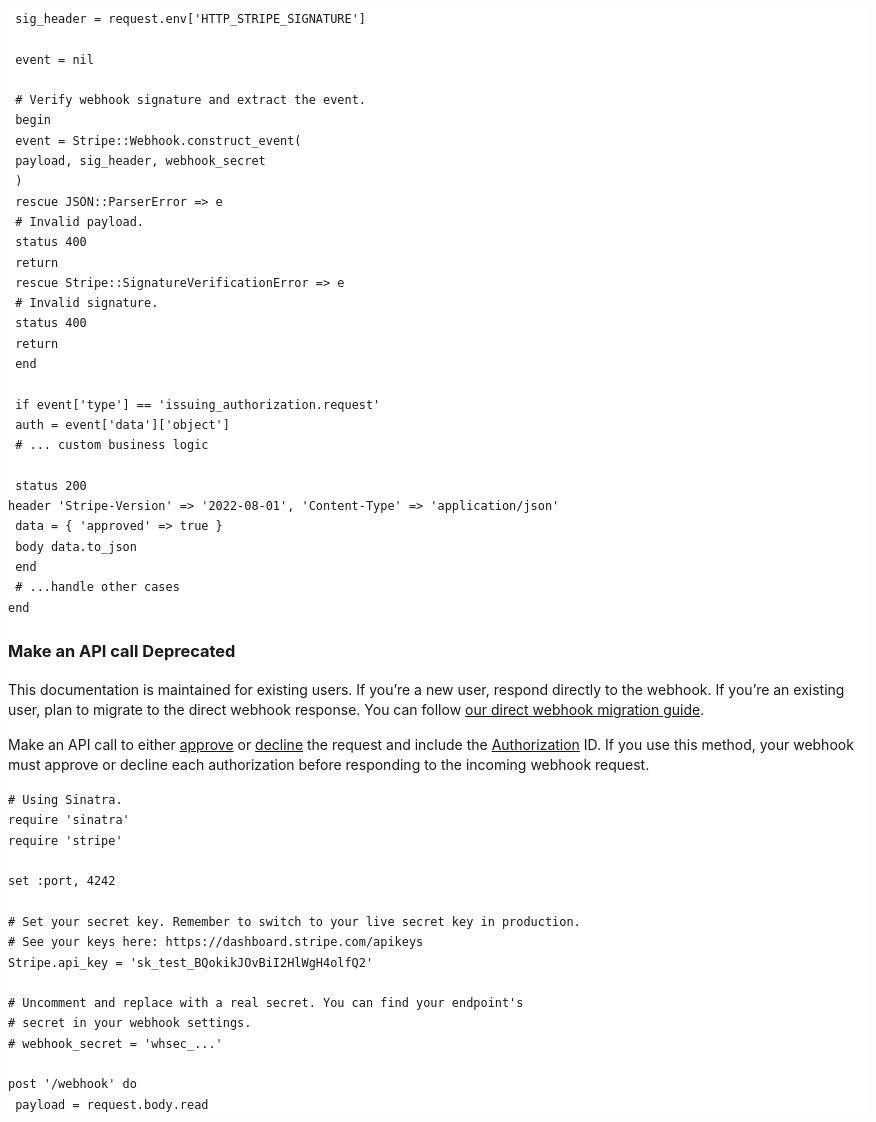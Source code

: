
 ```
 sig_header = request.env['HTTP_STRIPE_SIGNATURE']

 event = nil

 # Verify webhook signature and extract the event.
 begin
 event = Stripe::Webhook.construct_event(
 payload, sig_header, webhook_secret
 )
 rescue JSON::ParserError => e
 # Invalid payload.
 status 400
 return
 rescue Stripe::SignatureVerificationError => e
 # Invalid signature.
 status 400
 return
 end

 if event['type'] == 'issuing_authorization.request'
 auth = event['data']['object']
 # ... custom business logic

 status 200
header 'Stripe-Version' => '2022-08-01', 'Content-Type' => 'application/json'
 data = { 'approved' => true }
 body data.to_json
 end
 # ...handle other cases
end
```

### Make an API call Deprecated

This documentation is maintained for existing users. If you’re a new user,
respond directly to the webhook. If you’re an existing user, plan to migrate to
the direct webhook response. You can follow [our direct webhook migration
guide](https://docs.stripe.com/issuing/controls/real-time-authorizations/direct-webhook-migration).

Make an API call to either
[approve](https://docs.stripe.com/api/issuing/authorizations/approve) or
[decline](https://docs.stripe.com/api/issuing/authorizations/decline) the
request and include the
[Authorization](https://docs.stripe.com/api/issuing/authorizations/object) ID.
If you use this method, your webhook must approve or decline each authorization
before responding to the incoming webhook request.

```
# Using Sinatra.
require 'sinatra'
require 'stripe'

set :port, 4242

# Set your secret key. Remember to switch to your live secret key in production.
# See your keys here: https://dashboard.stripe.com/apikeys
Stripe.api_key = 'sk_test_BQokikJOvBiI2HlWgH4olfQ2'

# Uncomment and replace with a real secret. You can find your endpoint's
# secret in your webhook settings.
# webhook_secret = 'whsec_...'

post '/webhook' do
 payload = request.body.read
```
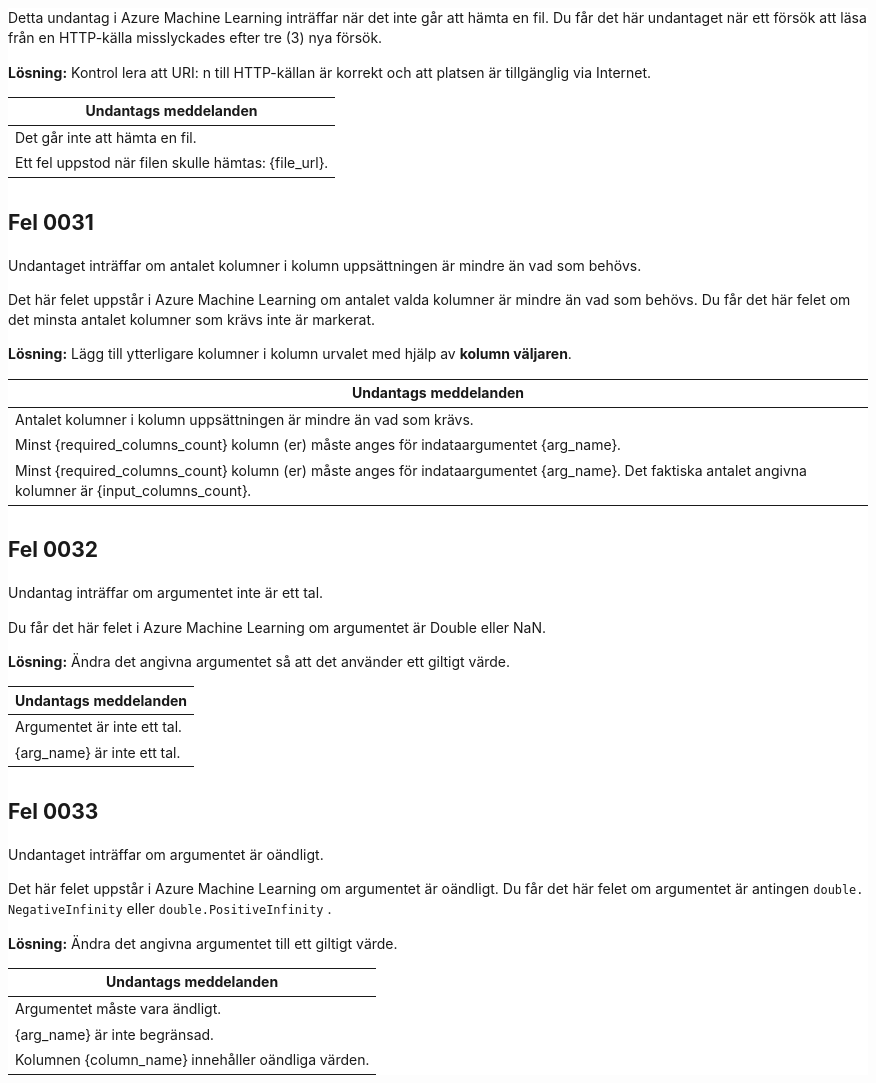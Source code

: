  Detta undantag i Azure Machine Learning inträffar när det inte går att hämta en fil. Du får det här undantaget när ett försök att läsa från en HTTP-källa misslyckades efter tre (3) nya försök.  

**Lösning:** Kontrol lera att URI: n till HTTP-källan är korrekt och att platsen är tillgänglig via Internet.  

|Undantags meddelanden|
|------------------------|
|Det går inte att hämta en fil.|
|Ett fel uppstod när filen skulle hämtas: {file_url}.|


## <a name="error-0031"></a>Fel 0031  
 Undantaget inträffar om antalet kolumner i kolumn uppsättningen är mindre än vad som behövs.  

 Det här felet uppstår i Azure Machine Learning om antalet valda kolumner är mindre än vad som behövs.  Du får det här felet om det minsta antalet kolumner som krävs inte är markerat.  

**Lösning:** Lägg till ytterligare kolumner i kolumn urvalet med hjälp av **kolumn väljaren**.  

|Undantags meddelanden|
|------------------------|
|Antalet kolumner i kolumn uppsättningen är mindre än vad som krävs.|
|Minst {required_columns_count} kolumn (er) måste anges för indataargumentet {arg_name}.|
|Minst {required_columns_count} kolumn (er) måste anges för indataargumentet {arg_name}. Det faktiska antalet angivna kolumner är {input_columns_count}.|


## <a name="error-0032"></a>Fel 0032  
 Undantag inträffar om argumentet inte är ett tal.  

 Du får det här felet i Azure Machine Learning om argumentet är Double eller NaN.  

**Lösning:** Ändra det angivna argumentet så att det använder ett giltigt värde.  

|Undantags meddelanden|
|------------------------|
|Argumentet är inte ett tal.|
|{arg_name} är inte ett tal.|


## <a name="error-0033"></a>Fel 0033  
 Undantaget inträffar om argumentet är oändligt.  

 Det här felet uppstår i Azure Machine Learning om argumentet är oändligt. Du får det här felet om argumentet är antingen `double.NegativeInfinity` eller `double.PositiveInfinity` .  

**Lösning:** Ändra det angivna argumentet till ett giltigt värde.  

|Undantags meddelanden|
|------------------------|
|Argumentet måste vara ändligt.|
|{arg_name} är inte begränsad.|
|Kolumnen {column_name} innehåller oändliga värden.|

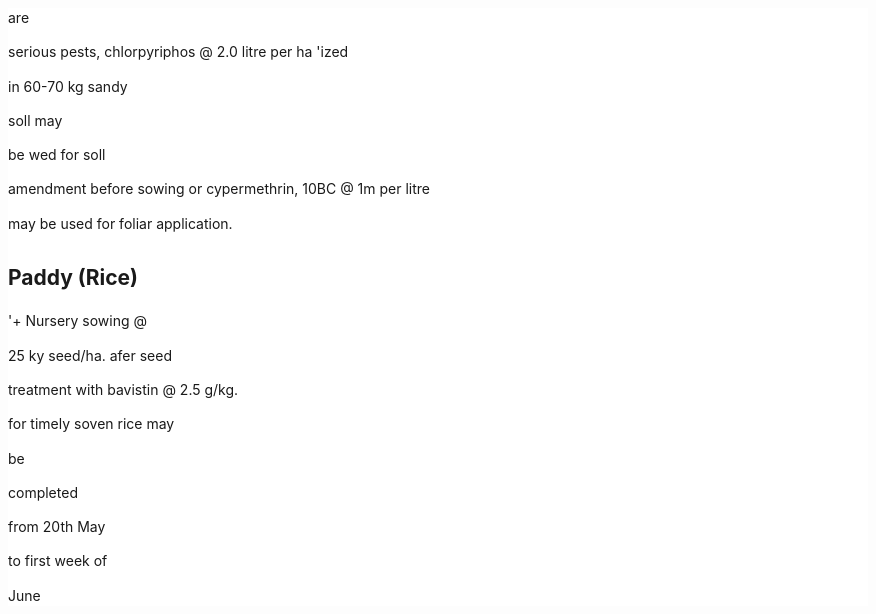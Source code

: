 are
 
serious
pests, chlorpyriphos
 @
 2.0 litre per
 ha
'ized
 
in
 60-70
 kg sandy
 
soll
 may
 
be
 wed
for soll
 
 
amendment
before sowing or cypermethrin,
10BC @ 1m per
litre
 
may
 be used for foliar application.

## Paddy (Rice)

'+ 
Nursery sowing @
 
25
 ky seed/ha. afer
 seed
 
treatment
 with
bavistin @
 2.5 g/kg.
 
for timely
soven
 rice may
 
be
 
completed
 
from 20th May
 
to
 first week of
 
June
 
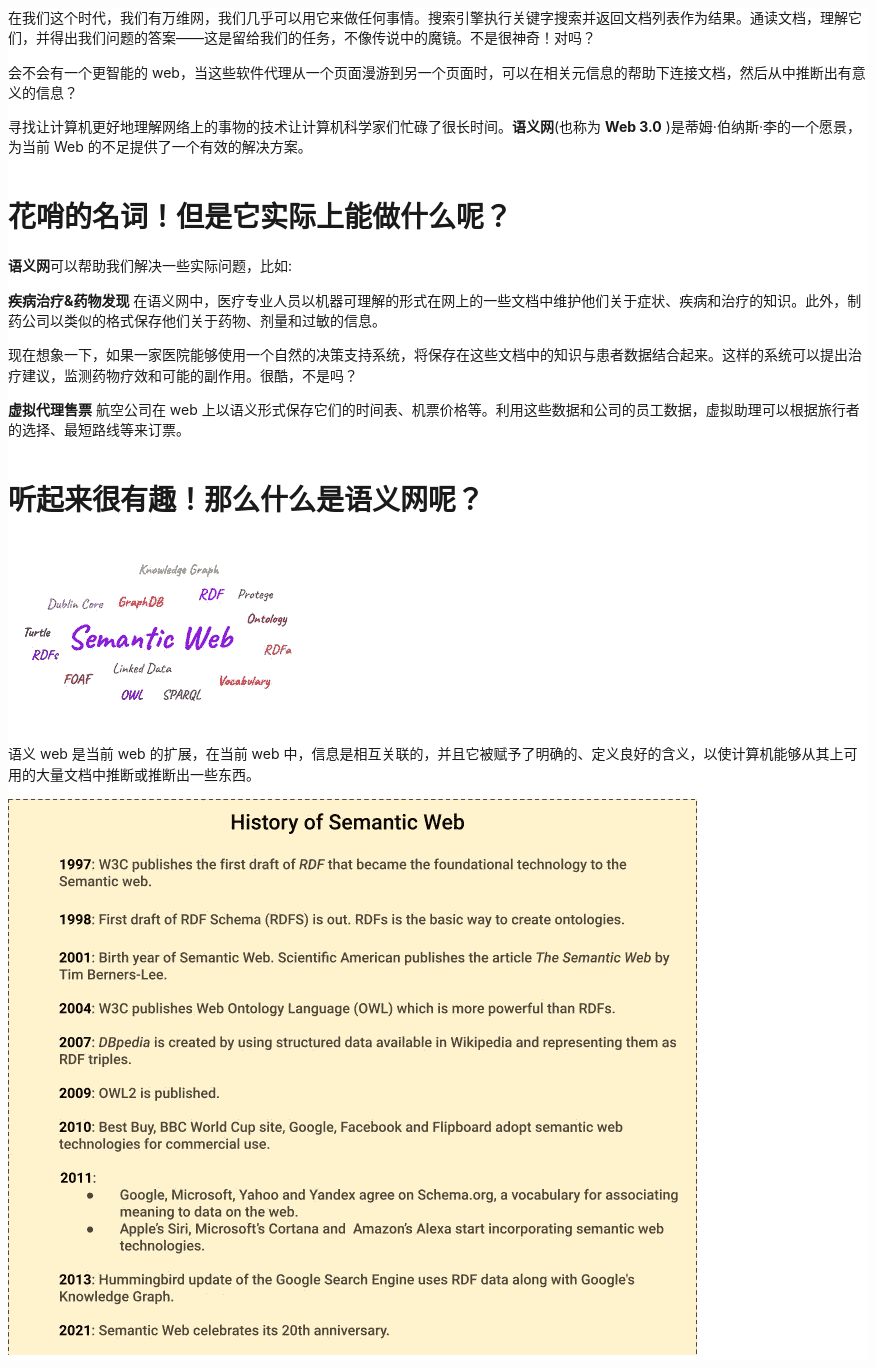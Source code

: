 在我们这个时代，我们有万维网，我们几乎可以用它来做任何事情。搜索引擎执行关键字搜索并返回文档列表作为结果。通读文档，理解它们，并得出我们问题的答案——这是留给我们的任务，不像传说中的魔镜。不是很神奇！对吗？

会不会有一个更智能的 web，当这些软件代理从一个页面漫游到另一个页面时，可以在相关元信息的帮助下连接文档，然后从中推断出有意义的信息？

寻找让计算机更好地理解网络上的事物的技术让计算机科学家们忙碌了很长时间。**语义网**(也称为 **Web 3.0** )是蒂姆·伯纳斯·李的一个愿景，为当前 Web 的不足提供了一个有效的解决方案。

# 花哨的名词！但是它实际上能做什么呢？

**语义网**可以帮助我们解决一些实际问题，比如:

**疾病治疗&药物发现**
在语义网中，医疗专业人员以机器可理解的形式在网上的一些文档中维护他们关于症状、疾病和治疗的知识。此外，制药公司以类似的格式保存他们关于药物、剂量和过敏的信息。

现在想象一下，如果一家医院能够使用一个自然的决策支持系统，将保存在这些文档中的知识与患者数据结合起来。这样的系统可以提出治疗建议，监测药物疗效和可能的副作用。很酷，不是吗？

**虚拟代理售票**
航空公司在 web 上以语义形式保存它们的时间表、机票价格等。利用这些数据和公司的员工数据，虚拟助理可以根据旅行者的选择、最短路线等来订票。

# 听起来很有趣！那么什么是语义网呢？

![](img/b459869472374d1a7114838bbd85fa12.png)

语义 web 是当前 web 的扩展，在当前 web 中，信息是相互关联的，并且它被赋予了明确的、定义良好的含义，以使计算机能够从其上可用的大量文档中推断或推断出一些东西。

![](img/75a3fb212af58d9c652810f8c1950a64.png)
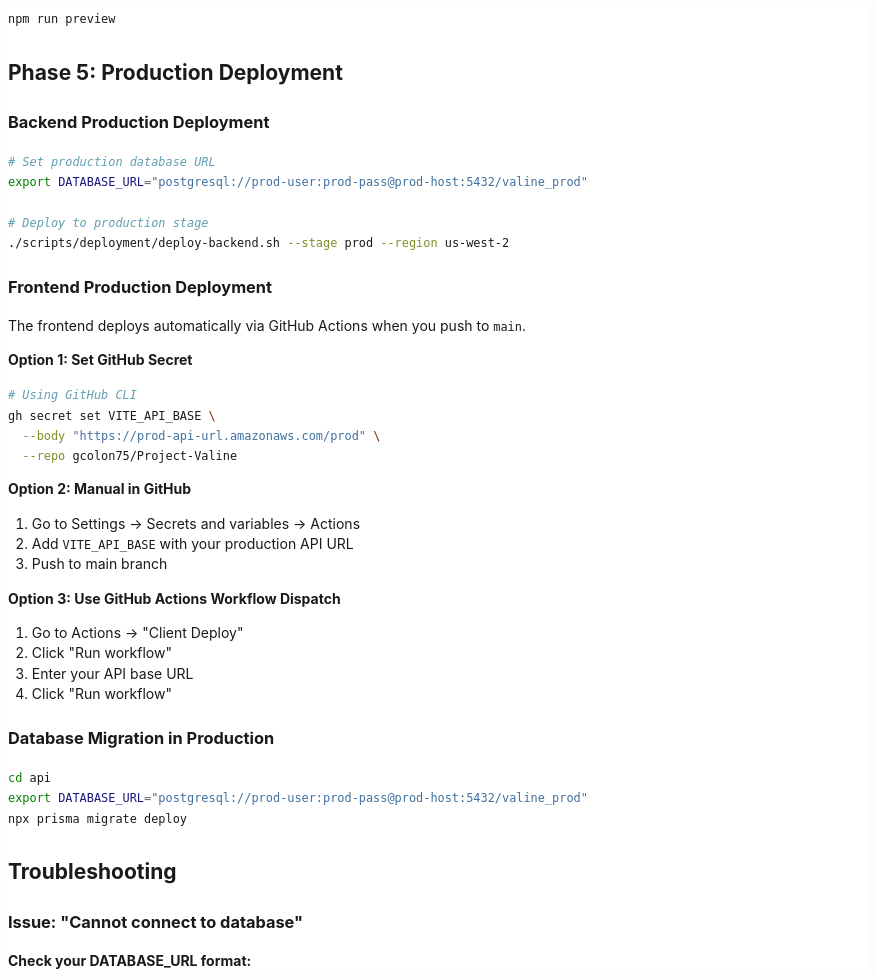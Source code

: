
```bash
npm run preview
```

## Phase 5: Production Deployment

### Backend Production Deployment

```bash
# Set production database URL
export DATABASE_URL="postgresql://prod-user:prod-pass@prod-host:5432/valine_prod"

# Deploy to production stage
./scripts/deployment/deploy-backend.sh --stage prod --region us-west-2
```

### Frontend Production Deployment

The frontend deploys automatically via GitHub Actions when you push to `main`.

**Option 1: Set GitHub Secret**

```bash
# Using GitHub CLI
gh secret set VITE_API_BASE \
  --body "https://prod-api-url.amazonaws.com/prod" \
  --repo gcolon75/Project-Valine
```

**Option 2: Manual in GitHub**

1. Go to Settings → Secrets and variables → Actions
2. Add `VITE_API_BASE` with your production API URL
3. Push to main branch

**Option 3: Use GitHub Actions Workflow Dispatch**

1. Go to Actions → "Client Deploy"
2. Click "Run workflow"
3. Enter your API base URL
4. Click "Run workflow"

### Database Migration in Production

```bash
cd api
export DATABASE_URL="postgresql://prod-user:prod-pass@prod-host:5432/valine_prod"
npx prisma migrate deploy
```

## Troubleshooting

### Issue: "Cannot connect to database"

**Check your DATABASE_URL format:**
+ + +
» Directions for this task:
Above are the records; copy every one of them exactly and omit the images.

» Response to this task:
Source code

:
 ```
 sig_header = request.env['HTTP_STRIPE_SIGNATURE']

 event = nil

 # Verify webhook signature and extract the event.
 begin
 event = Stripe::Webhook.construct_event(
 payload, sig_header, webhook_secret
 )
 rescue JSON::ParserError => e
 # Invalid payload.
 status 400
 return
 rescue Stripe::SignatureVerificationError => e
 # Invalid signature.
 status 400
 return
 end

 if event['type'] == 'issuing_authorization.request'
 auth = event['data']['object']
 # ... custom business logic

 status 200
header 'Stripe-Version' => '2022-08-01', 'Content-Type' => 'application/json'
 data = { 'approved' => true }
 body data.to_json
 end
 # ...handle other cases
end
```

### Make an API call Deprecated

This documentation is maintained for existing users. If you’re a new user,
respond directly to the webhook. If you’re an existing user, plan to migrate to
the direct webhook response. You can follow [our direct webhook migration
guide](https://docs.stripe.com/issuing/controls/real-time-authorizations/direct-webhook-migration).

Make an API call to either
[approve](https://docs.stripe.com/api/issuing/authorizations/approve) or
[decline](https://docs.stripe.com/api/issuing/authorizations/decline) the
request and include the
[Authorization](https://docs.stripe.com/api/issuing/authorizations/object) ID.
If you use this method, your webhook must approve or decline each authorization
before responding to the incoming webhook request.

```
# Using Sinatra.
require 'sinatra'
require 'stripe'

set :port, 4242

# Set your secret key. Remember to switch to your live secret key in production.
# See your keys here: https://dashboard.stripe.com/apikeys
Stripe.api_key = 'sk_test_BQokikJOvBiI2HlWgH4olfQ2'

# Uncomment and replace with a real secret. You can find your endpoint's
# secret in your webhook settings.
# webhook_secret = 'whsec_...'

post '/webhook' do
 payload = request.body.read
```
Source code

:  Detta undantag i Azure Machine Learning inträffar när det inte går att hämta en fil. Du får det här undantaget när ett försök att läsa från en HTTP-källa misslyckades efter tre (3) nya försök.  

**Lösning:** Kontrol lera att URI: n till HTTP-källan är korrekt och att platsen är tillgänglig via Internet.  

|Undantags meddelanden|
|------------------------|
|Det går inte att hämta en fil.|
|Ett fel uppstod när filen skulle hämtas: {file_url}.|


## <a name="error-0031"></a>Fel 0031  
 Undantaget inträffar om antalet kolumner i kolumn uppsättningen är mindre än vad som behövs.  

 Det här felet uppstår i Azure Machine Learning om antalet valda kolumner är mindre än vad som behövs.  Du får det här felet om det minsta antalet kolumner som krävs inte är markerat.  

**Lösning:** Lägg till ytterligare kolumner i kolumn urvalet med hjälp av **kolumn väljaren**.  

|Undantags meddelanden|
|------------------------|
|Antalet kolumner i kolumn uppsättningen är mindre än vad som krävs.|
|Minst {required_columns_count} kolumn (er) måste anges för indataargumentet {arg_name}.|
|Minst {required_columns_count} kolumn (er) måste anges för indataargumentet {arg_name}. Det faktiska antalet angivna kolumner är {input_columns_count}.|


## <a name="error-0032"></a>Fel 0032  
 Undantag inträffar om argumentet inte är ett tal.  

 Du får det här felet i Azure Machine Learning om argumentet är Double eller NaN.  

**Lösning:** Ändra det angivna argumentet så att det använder ett giltigt värde.  

|Undantags meddelanden|
|------------------------|
|Argumentet är inte ett tal.|
|{arg_name} är inte ett tal.|


## <a name="error-0033"></a>Fel 0033  
 Undantaget inträffar om argumentet är oändligt.  

 Det här felet uppstår i Azure Machine Learning om argumentet är oändligt. Du får det här felet om argumentet är antingen `double.NegativeInfinity` eller `double.PositiveInfinity` .  

**Lösning:** Ändra det angivna argumentet till ett giltigt värde.  

|Undantags meddelanden|
|------------------------|
|Argumentet måste vara ändligt.|
|{arg_name} är inte begränsad.|
|Kolumnen {column_name} innehåller oändliga värden.|

Source code

: are
 
serious
pests, chlorpyriphos
 @
 2.0 litre per
 ha
'ized
 
in
 60-70
 kg sandy
 
soll
 may
 
be
 wed
for soll
 
 
amendment
before sowing or cypermethrin,
10BC @ 1m per
litre
 
may
 be used for foliar application.

## Paddy (Rice)

'+ 
Nursery sowing @
 
25
 ky seed/ha. afer
 seed
 
treatment
 with
bavistin @
 2.5 g/kg.
 
for timely
soven
 rice may
 
be
 
completed
 
from 20th May
 
to
 first week of
 
June
 
Source code

: 在我们这个时代，我们有万维网，我们几乎可以用它来做任何事情。搜索引擎执行关键字搜索并返回文档列表作为结果。通读文档，理解它们，并得出我们问题的答案——这是留给我们的任务，不像传说中的魔镜。不是很神奇！对吗？

会不会有一个更智能的 web，当这些软件代理从一个页面漫游到另一个页面时，可以在相关元信息的帮助下连接文档，然后从中推断出有意义的信息？

寻找让计算机更好地理解网络上的事物的技术让计算机科学家们忙碌了很长时间。**语义网**(也称为 **Web 3.0** )是蒂姆·伯纳斯·李的一个愿景，为当前 Web 的不足提供了一个有效的解决方案。

# 花哨的名词！但是它实际上能做什么呢？

**语义网**可以帮助我们解决一些实际问题，比如:

**疾病治疗&药物发现**
在语义网中，医疗专业人员以机器可理解的形式在网上的一些文档中维护他们关于症状、疾病和治疗的知识。此外，制药公司以类似的格式保存他们关于药物、剂量和过敏的信息。

现在想象一下，如果一家医院能够使用一个自然的决策支持系统，将保存在这些文档中的知识与患者数据结合起来。这样的系统可以提出治疗建议，监测药物疗效和可能的副作用。很酷，不是吗？

**虚拟代理售票**
航空公司在 web 上以语义形式保存它们的时间表、机票价格等。利用这些数据和公司的员工数据，虚拟助理可以根据旅行者的选择、最短路线等来订票。

# 听起来很有趣！那么什么是语义网呢？

![](img/b459869472374d1a7114838bbd85fa12.png)

语义 web 是当前 web 的扩展，在当前 web 中，信息是相互关联的，并且它被赋予了明确的、定义良好的含义，以使计算机能够从其上可用的大量文档中推断或推断出一些东西。

![](img/75a3fb212af58d9c652810f8c1950a64.png)
Source code

:
```bash
npm run preview
```

## Phase 5: Production Deployment

### Backend Production Deployment

```bash
# Set production database URL
export DATABASE_URL="postgresql://prod-user:prod-pass@prod-host:5432/valine_prod"

# Deploy to production stage
./scripts/deployment/deploy-backend.sh --stage prod --region us-west-2
```

### Frontend Production Deployment

The frontend deploys automatically via GitHub Actions when you push to `main`.

**Option 1: Set GitHub Secret**

```bash
# Using GitHub CLI
gh secret set VITE_API_BASE \
  --body "https://prod-api-url.amazonaws.com/prod" \
  --repo gcolon75/Project-Valine
```

**Option 2: Manual in GitHub**

1. Go to Settings → Secrets and variables → Actions
2. Add `VITE_API_BASE` with your production API URL
3. Push to main branch

**Option 3: Use GitHub Actions Workflow Dispatch**

1. Go to Actions → "Client Deploy"
2. Click "Run workflow"
3. Enter your API base URL
4. Click "Run workflow"

### Database Migration in Production

```bash
cd api
export DATABASE_URL="postgresql://prod-user:prod-pass@prod-host:5432/valine_prod"
npx prisma migrate deploy
```

## Troubleshooting

### Issue: "Cannot connect to database"

**Check your DATABASE_URL format:**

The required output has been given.